The Smart Cities workpackages
The Smart Cities project is made up of six workpackages.
Workpackage 1 - Project management
Led by Intercommunale Leiedal. This involves:
- Training financial officers from project partners
- Overseeing on-going activities and identifying lessons learnt
- Organisation of the International Mainstreaming Group (IMG)
- Organisation of project meetings
Workpackage 2 - Methodology
Led by Edinburgh Napier University.
The Smart Cities Regional Academic Network is led by Edinburgh Napier University. This network includes a number of academic partners (Edinburgh Napier University, MEMORI, and UAS Oldenberg), one commercial partner (Porism Ltd.) and several associate partners (Agder University, Groningen University, and Karlstad University) from across the NSR.

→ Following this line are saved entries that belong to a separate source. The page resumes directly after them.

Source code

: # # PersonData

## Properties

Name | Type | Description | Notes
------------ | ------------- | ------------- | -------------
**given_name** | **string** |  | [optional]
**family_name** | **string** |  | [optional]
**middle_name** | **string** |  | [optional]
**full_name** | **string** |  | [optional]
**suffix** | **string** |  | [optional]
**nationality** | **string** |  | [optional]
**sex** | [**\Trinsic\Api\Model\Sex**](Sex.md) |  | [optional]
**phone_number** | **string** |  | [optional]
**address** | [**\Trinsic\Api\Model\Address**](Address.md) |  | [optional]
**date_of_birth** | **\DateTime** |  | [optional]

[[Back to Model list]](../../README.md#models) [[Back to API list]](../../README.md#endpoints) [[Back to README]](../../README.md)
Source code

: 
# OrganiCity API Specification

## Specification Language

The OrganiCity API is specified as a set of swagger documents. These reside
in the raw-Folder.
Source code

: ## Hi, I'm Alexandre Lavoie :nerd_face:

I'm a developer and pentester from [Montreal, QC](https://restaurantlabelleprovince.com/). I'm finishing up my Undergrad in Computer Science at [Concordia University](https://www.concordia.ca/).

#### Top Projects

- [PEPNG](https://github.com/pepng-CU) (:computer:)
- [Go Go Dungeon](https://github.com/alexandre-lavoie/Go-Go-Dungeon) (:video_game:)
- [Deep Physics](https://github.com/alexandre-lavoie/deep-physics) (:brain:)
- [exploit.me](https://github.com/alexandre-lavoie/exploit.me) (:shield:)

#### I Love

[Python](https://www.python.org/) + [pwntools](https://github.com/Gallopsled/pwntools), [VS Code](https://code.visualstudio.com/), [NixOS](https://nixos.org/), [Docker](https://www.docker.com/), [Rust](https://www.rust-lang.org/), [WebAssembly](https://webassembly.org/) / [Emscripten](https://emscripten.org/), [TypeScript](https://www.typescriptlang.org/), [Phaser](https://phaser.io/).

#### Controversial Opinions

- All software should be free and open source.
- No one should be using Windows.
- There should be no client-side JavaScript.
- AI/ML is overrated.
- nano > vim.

The network’s principal role is to offer hands-on support to the government partners, to qualify good practices and to accurately translate pilots into transferable good practice, white papers and methodologies. The network is working to identify good practice inside the project by developing project wide monitoring and evaluation tools, by collaborative joint working with municipal partners to supporting the development of local pilots, and by identifying relevant good practice outside the project – e.g. by reviewing cases on epractice.eu and identifying lessons from other relevant projects. Our academic and research outputs are disseminated via the epractice.eu network (DG Info), academic publications and briefings to central governments.
Workpackage 3 - Customer Services and Service Platform
Led by the Cities of Kristiansand and Kortrijk.
The municipalities and regions that are taking part in the Smart Cities project are rethinking how they deliver services to the public and which delivery channels they should use: face to face, internet, mobile, telephone etc.. At the same time, they are working to reorganise their internal service delivery processes and back office functions.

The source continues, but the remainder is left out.